Documented in find_dames

#' Find DAMEs
#'
#' This function finds Differential Allele-specific MEthylated regions (DAMEs).
#' It uses the \code{\link{regionFinder}} function from \code{bumphunter}, and
#' asigns p-values either empirically or using the Simes method.
#'
#' The simes method has higher power to detect DAMEs, but the consistency in
#' signal across a region is better controlled with the empirical method, since
#' it uses \code{regionFinder} and \code{getSegments} to find regions with
#' t-statistics above a cuttof (controled with parameter \code{Q}), whereas
#' with the 'simes' option, we initially detects clusters of CpG sites/tuples,
#' and then test if at least 1 differential site/tuple is present in the
#' cluster.
#'
#' We recommend trying out different \code{maxGap} and \code{Q} parameters,
#' since the size and the effect-size of obtained DAMEs change with these
#' parameters.
#'
#' @param sa A \code{SummarizedExperiment} containing ASM values where each row
#'   correspond to a tuple/site and a column to sample/replicate.

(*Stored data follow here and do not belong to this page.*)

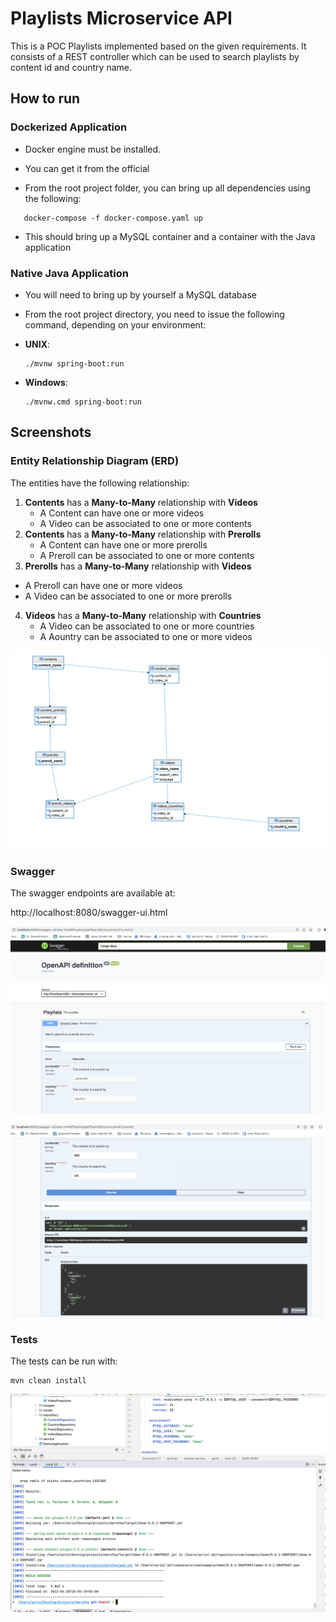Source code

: # Playlists Microservice API
This is a POC Playlists implemented based on the given requirements.
It consists of a REST controller which can be used to search playlists by content id and country name.


## How to run

### Dockerized Application
- Docker engine must be installed.
- You can get it from the official 


- From the root project folder, you can bring up all dependencies using the following:
 ```
    docker-compose -f docker-compose.yaml up
 ```

- This should bring up a MySQL container and a container with the Java application

### Native Java Application

- You will need to bring up by yourself a MySQL database

- From the root project directory, you need to issue the following command, depending on your environment:


- **UNIX**:
  ```
  ./mvnw spring-boot:run
  ```

- **Windows**:
  ```
  ./mvnw.cmd spring-boot:run
  ```

## Screenshots

### Entity Relationship Diagram (ERD)

The entities have the following relationship:

1) **Contents** has a **Many-to-Many** relationship with **Videos**
   - A Content can have one or more videos
   - A Video can be associated to one or more contents
2) **Contents** has a **Many-to-Many** relationship with **Prerolls**
   - A Content can have one or more prerolls
   - A Preroll can be associated to one or more contents
3) **Prerolls** has a **Many-to-Many** relationship with **Videos**
  - A Preroll can have one or more videos
  - A Video can be associated to one or more prerolls
4) **Videos** has a **Many-to-Many** relationship with **Countries**
   - A Video can be associated to one or more countries
   - A Aountry can be associated to one or more videos

![ERD](https://github.com/sorinvisan89/maretha/blob/main/images/erd.png)

### Swagger
The swagger endpoints are available at:

http://localhost:8080/swagger-ui.html

![Swagger_UI_1](https://github.com/sorinvisan89/maretha/blob/main/images/swagger-ui-1.png)


![Swagger_UI_1](https://github.com/sorinvisan89/maretha/blob/main/images/swagger-ui-2.png)

### Tests
The tests can be run with: 
```
mvn clean install
```

![System_Tests](https://github.com/sorinvisan89/maretha/blob/main/images/system-tests.png)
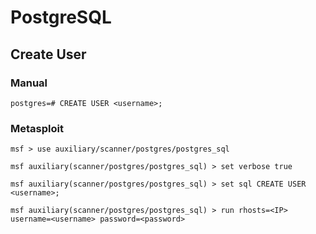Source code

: # PostgreSQL

## Create User

### Manual

```
postgres=# CREATE USER <username>;
```

### Metasploit

```
msf > use auxiliary/scanner/postgres/postgres_sql

msf auxiliary(scanner/postgres/postgres_sql) > set verbose true

msf auxiliary(scanner/postgres/postgres_sql) > set sql CREATE USER <username>;

msf auxiliary(scanner/postgres/postgres_sql) > run rhosts=<IP> username=<username> password=<password>
```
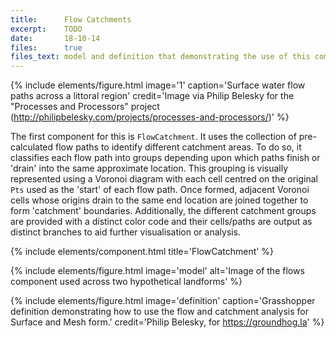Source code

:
 ```yaml
---
title:      Flow Catchments
excerpt:    TODO
date:       18-10-14
files:      true
files_text: model and definition that demonstrating the use of this component
---
```


{% include elements/figure.html image='1' caption='Surface water flow paths across a littoral region' credit='Image via Philip Belesky for the "Processes and Processors" project (http://philipbelesky.com/projects/processes-and-processors/)' %}

The first component for this is `FlowCatchment`. It uses the collection of pre-calculated flow paths to identify different catchment areas. To do so, it classifies each flow path into groups depending upon which paths finish or 'drain' into the same approximate location. This grouping is visually represented using a Voronoi diagram with each cell centred on the original `Pts` used as the 'start' of each flow path. Once formed, adjacent Voronoi cells whose origins drain to the same end location are joined together to form 'catchment' boundaries. Additionally, the different catchment groups are provided with a distinct color code and their cells/paths are output as distinct branches to aid further visualisation or analysis.

{% include elements/component.html title='FlowCatchment' %}

{% include elements/figure.html image='model' alt='Image of the flows component used across two hypothetical landforms' %}

{% include elements/figure.html image='definition' caption='Grasshopper definition demonstrating how to use the flow and catchment analysis for Surface and Mesh form.' credit='Philip Belesky, for https://groundhog.la' %}
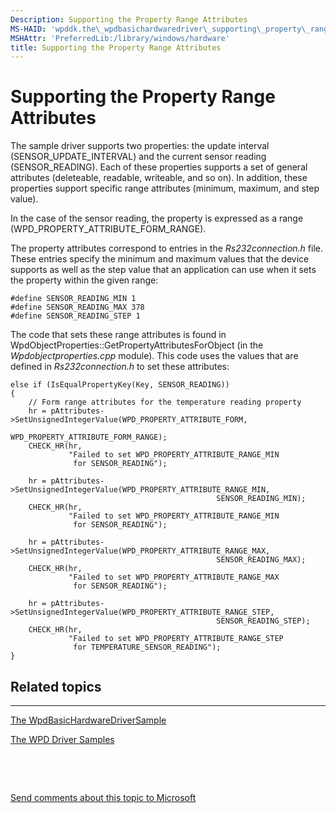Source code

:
 ```yaml
---
Description: Supporting the Property Range Attributes
MS-HAID: 'wpddk.the\_wpdbasichardwaredriver\_supporting\_property\_range\_attributes'
MSHAttr: 'PreferredLib:/library/windows/hardware'
title: Supporting the Property Range Attributes
---
```


# Supporting the Property Range Attributes


The sample driver supports two properties: the update interval (SENSOR\_UPDATE\_INTERVAL) and the current sensor reading (SENSOR\_READING). Each of these properties supports a set of general attributes (deleteable, readable, writeable, and so on). In addition, these properties support specific range attributes (minimum, maximum, and step value).

In the case of the sensor reading, the property is expressed as a range (WPD\_PROPERTY\_ATTRIBUTE\_FORM\_RANGE).

The property attributes correspond to entries in the *Rs232connection.h* file. These entries specify the minimum and maximum values that the device supports as well as the step value that an application can use when it sets the property within the given range:

```
#define SENSOR_READING_MIN 1  
#define SENSOR_READING_MAX 378  
#define SENSOR_READING_STEP 1   
```

The code that sets these range attributes is found in WpdObjectProperties::GetPropertyAttributesForObject (in the *Wpdobjectproperties.cpp* module). This code uses the values that are defined in *Rs232connection.h* to set these attributes:

```
else if (IsEqualPropertyKey(Key, SENSOR_READING))
{
    // Form range attributes for the temperature reading property
    hr = pAttributes->SetUnsignedIntegerValue(WPD_PROPERTY_ATTRIBUTE_FORM, 
                                              WPD_PROPERTY_ATTRIBUTE_FORM_RANGE);
    CHECK_HR(hr, 
             "Failed to set WPD_PROPERTY_ATTRIBUTE_RANGE_MIN 
              for SENSOR_READING");

    hr = pAttributes->SetUnsignedIntegerValue(WPD_PROPERTY_ATTRIBUTE_RANGE_MIN, 
                                              SENSOR_READING_MIN);
    CHECK_HR(hr, 
             "Failed to set WPD_PROPERTY_ATTRIBUTE_RANGE_MIN 
              for SENSOR_READING");

    hr = pAttributes->SetUnsignedIntegerValue(WPD_PROPERTY_ATTRIBUTE_RANGE_MAX, 
                                              SENSOR_READING_MAX);
    CHECK_HR(hr, 
             "Failed to set WPD_PROPERTY_ATTRIBUTE_RANGE_MAX 
              for SENSOR_READING");

    hr = pAttributes->SetUnsignedIntegerValue(WPD_PROPERTY_ATTRIBUTE_RANGE_STEP, 
                                              SENSOR_READING_STEP);
    CHECK_HR(hr, 
             "Failed to set WPD_PROPERTY_ATTRIBUTE_RANGE_STEP 
              for TEMPERATURE_SENSOR_READING");
}
```

## <span id="related_topics"></span>Related topics


****
[The WpdBasicHardwareDriverSample](the-wpdbasichardwaredriver-sample.md)

[The WPD Driver Samples](the-wpd-driver-samples.md)

 

 

[Send comments about this topic to Microsoft](mailto:wsddocfb@microsoft.com?subject=Documentation%20feedback%20[wpd_dk\wpddk]:%20Supporting%20the%20Property%20Range%20Attributes%20%20RELEASE:%20%281/5/2017%29&body=%0A%0APRIVACY%20STATEMENT%0A%0AWe%20use%20your%20feedback%20to%20improve%20the%20documentation.%20We%20don't%20use%20your%20email%20address%20for%20any%20other%20purpose,%20and%20we'll%20remove%20your%20email%20address%20from%20our%20system%20after%20the%20issue%20that%20you're%20reporting%20is%20fixed.%20While%20we're%20working%20to%20fix%20this%20issue,%20we%20might%20send%20you%20an%20email%20message%20to%20ask%20for%20more%20info.%20Later,%20we%20might%20also%20send%20you%20an%20email%20message%20to%20let%20you%20know%20that%20we've%20addressed%20your%20feedback.%0A%0AFor%20more%20info%20about%20Microsoft's%20privacy%20policy,%20see%20http://privacy.microsoft.com/default.aspx. "Send comments about this topic to Microsoft")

#' @param design A design matrix created with \code{\link{model.matrix}}.
#' @param coef Column in \code{design} specifying the parameter to estimate.
#'   Default = 2.
#' @param contrast a contrast matrix, generated with
#'   \code{\link{makeContrasts}}.
#' @param Q The percentile set to get a cutoff value K. K is the value on the
#'   Qth quantile of the absolute values of the given (smoothed) t-statistics.
#'   Only necessary if \code{pvalAssign} = 'empirical'. Default = 0.5.
#' @param pvalAssign Choose method to assign pvalues, either 'simes' (default)
#'   or 'empirical'. This second one performs \code{maxPerms} number of
#'   permutations to calculate null statistics, and runs \code{regionFinder}.
#' @param maxGap Maximum gap between CpGs in a cluster (in bp). NOTE: Regions
#' can be as small as 1 bp. Default = 20.
#' @param smooth Whether smoothing should be applied to the t-Statistics.
#'   Default = TRUE.
#' @param maxPerms Maximum possible permutations generated. Only necessary if
#' \code{pvalAssign} = 'empirical'. Default = 10.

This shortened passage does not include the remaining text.